Results showed within 14 days of the first dose of vaccination it provoked a T cell response — it could find and attack cells infected with the virus — and caused an antibody response within 28 days of the booster jab.

Phase 3 trials, which involve thousands of participants, are ongoing to confirm these results, as well as how effective the vaccine is in protecting against infection with SARS-CoV-2 (the strain of the virus that causes coronavirus disease) in a broader range of people, including older adults with underlying health conditions, according to the vaccine's developers

"Immune responses from vaccines are often lessened in older adults because the immune system gradually deteriorates with age, which also leaves older adults more susceptible to infections," said study lead author, Professor Andrew Pollard from the University of Oxford.

"As a result, it is crucial that COVID-19 vaccines are tested in this group who are also a priority group for immunisation."

Late-stage trial results will show if the Astra-Oxford vaccine can meet the standard set by front-runners Pfizer-BioNTech and Moderna.

Pfizer and BioNTech said Wednesday that coronavirus vaccine they were developing has been proved 95% effective overall, with efficacy in adults over 65 years of age at 94%.
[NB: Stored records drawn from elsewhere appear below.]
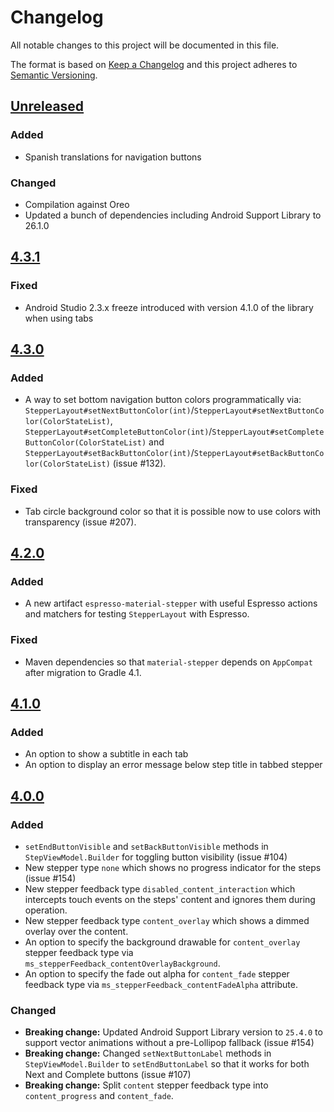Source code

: # Changelog
All notable changes to this project will be documented in this file.

The format is based on [Keep a Changelog](http://keepachangelog.com/en/1.0.0/)
and this project adheres to [Semantic Versioning](http://semver.org/spec/v2.0.0.html).

## [Unreleased]
### Added
- Spanish translations for navigation buttons

### Changed
- Compilation against Oreo
- Updated a bunch of dependencies including Android Support Library to 26.1.0

## [4.3.1]
### Fixed
- Android Studio 2.3.x freeze introduced with version 4.1.0 of the library when using tabs

## [4.3.0]
### Added
- A way to set bottom navigation button colors programmatically via:
 `StepperLayout#setNextButtonColor(int)`/`StepperLayout#setNextButtonColor(ColorStateList)`,
 `StepperLayout#setCompleteButtonColor(int)`/`StepperLayout#setCompleteButtonColor(ColorStateList)` and
 `StepperLayout#setBackButtonColor(int)`/`StepperLayout#setBackButtonColor(ColorStateList)` (issue #132).

### Fixed
- Tab circle background color so that it is possible now to use colors with transparency (issue #207).

## [4.2.0]
### Added
- A new artifact `espresso-material-stepper` with useful Espresso actions and matchers for testing `StepperLayout` with Espresso.

### Fixed
- Maven dependencies so that `material-stepper` depends on `AppCompat` after migration to Gradle 4.1.

## [4.1.0]
### Added
- An option to show a subtitle in each tab
- An option to display an error message below step title in tabbed stepper

## [4.0.0]
### Added
- `setEndButtonVisible` and `setBackButtonVisible` methods in `StepViewModel.Builder` for toggling button visibility (issue #104)
- New stepper type `none` which shows no progress indicator for the steps (issue #154)
- New stepper feedback type `disabled_content_interaction` which intercepts touch events on the steps' content and ignores them during operation.
- New stepper feedback type `content_overlay` which shows a dimmed overlay over the content.
- An option to specify the background drawable for `content_overlay` stepper feedback type via `ms_stepperFeedback_contentOverlayBackground`.
- An option to specify the fade out alpha for `content_fade` stepper feedback type via `ms_stepperFeedback_contentFadeAlpha` attribute.

### Changed
- **Breaking change:** Updated Android Support Library version to `25.4.0` to support vector animations without a pre-Lollipop fallback (issue #154)
- **Breaking change:** Changed `setNextButtonLabel` methods in `StepViewModel.Builder` to `setEndButtonLabel` so that it works for both Next and Complete buttons (issue #107)
- **Breaking change:** Split `content` stepper feedback type into `content_progress` and `content_fade`.

[Unreleased]: https://github.com/stepstone-tech/android-material-stepper/compare/v4.3.1...develop
[4.3.1]: https://github.com/stepstone-tech/android-material-stepper/compare/v4.3.0...v4.3.1
[4.3.0]: https://github.com/stepstone-tech/android-material-stepper/compare/v4.2.0...v4.3.0
[4.2.0]: https://github.com/stepstone-tech/android-material-stepper/compare/v4.1.0...v4.2.0
[4.1.0]: https://github.com/stepstone-tech/android-material-stepper/compare/v4.0.0...v4.1.0
[4.0.0]: https://github.com/stepstone-tech/android-material-stepper/compare/v3.3.0...v4.0.0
The US and German pharmaceuticals organisations said the candidate now met the safety criteria needed for emergency authorisation.

US biotechnology company Moderna said on Monday that, based on preliminary data, their potential coronavirus vaccine has been deemed to be 94.5% effective at preventing people from getting the virus.

Trials for the Astra-Oxford vaccine candidate were paused in September after a participant fell ill.

They were restarted again after the company had investigated whether a vaccine recipient's "potentially unexplained” illness was a result of receiving the jab.

In large trials like this one, "it is expected that some participants will become unwell and every case must be carefully evaluated to ensure careful assessment of safety," the Oxford University said.

It did not disclose medical information about the illness that caused the trial to be put on hold, citing participant confidentiality.

Health experts, including the UK government's chief scientific adviser, Sir Patrick Vallance, have said pauses in drug trials are commonplace to ensure safety and effectiveness.